PROMPT:
Each line of the entries, from the first to the line containing "- **Search &", is to be transcribed exactly as it stands; include no other lines.

Saved data entries:
★ ★ ★ ★
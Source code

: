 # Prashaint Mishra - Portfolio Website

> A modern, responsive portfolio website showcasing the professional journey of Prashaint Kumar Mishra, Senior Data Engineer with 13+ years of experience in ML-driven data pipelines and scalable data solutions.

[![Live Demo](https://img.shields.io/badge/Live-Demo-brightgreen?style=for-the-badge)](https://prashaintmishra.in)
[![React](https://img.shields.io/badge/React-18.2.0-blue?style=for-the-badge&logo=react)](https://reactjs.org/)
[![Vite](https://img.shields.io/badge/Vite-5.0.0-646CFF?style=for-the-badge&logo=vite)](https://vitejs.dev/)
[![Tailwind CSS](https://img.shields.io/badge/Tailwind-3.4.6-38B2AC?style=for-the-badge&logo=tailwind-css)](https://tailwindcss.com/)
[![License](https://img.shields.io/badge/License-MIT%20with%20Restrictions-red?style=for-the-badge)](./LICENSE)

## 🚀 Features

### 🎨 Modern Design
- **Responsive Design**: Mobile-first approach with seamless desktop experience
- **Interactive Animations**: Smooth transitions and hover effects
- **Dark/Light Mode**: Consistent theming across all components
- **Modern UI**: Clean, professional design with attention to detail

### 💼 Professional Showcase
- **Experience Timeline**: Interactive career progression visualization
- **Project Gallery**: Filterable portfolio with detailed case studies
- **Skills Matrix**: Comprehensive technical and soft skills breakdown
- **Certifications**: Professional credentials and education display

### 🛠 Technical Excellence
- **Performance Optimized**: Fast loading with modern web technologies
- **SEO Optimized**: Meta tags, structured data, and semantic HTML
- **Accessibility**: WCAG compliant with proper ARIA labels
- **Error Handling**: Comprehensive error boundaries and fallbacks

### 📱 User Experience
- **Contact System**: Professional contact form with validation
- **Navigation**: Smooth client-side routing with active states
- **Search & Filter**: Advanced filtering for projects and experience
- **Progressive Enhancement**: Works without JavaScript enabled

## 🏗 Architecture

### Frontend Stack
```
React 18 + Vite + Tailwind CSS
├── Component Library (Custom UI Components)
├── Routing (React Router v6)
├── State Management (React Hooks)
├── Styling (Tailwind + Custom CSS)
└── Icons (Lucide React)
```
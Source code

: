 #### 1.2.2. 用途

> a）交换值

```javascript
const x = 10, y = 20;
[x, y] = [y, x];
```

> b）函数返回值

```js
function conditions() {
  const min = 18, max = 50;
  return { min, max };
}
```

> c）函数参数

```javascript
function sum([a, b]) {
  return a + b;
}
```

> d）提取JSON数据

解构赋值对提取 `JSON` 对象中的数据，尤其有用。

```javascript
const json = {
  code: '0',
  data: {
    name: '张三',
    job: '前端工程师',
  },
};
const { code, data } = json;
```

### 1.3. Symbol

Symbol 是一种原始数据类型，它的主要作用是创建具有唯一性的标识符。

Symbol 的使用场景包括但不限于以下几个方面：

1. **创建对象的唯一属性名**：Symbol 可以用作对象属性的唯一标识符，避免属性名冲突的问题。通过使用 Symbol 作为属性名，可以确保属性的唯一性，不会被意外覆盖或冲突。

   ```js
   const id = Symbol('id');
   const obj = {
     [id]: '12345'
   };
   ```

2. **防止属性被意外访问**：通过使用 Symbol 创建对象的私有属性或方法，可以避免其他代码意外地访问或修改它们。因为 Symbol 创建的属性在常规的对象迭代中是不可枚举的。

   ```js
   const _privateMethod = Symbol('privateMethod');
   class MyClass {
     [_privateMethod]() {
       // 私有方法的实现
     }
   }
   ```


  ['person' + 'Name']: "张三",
★ ★ ★ ★
ANSWER TO THE PROBLEM:
Source code

: # Prashaint Mishra - Portfolio Website

> A modern, responsive portfolio website showcasing the professional journey of Prashaint Kumar Mishra, Senior Data Engineer with 13+ years of experience in ML-driven data pipelines and scalable data solutions.

[![Live Demo](https://img.shields.io/badge/Live-Demo-brightgreen?style=for-the-badge)](https://prashaintmishra.in)
[![React](https://img.shields.io/badge/React-18.2.0-blue?style=for-the-badge&logo=react)](https://reactjs.org/)
[![Vite](https://img.shields.io/badge/Vite-5.0.0-646CFF?style=for-the-badge&logo=vite)](https://vitejs.dev/)
[![Tailwind CSS](https://img.shields.io/badge/Tailwind-3.4.6-38B2AC?style=for-the-badge&logo=tailwind-css)](https://tailwindcss.com/)
[![License](https://img.shields.io/badge/License-MIT%20with%20Restrictions-red?style=for-the-badge)](./LICENSE)

## 🚀 Features

### 🎨 Modern Design
- **Responsive Design**: Mobile-first approach with seamless desktop experience
- **Interactive Animations**: Smooth transitions and hover effects
- **Dark/Light Mode**: Consistent theming across all components
- **Modern UI**: Clean, professional design with attention to detail

### 💼 Professional Showcase
- **Experience Timeline**: Interactive career progression visualization
- **Project Gallery**: Filterable portfolio with detailed case studies
- **Skills Matrix**: Comprehensive technical and soft skills breakdown
- **Certifications**: Professional credentials and education display

### 🛠 Technical Excellence
- **Performance Optimized**: Fast loading with modern web technologies
- **SEO Optimized**: Meta tags, structured data, and semantic HTML
- **Accessibility**: WCAG compliant with proper ARIA labels
- **Error Handling**: Comprehensive error boundaries and fallbacks

### 📱 User Experience
- **Contact System**: Professional contact form with validation
- **Navigation**: Smooth client-side routing with active states
- **Search & Filter**: Advanced filtering for projects and experience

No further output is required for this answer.